Stored entries:
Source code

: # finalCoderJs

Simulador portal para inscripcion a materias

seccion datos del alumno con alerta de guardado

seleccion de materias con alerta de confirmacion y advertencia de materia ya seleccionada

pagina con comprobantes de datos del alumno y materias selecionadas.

- [WORK INSTRUCTION]: Each line of the data that holds "alumno" should be copied.

- [EXERCISE RESULT]:
seccion datos del alumno con alerta de guardado
pagina con comprobantes de datos del alumno y materias selecionadas.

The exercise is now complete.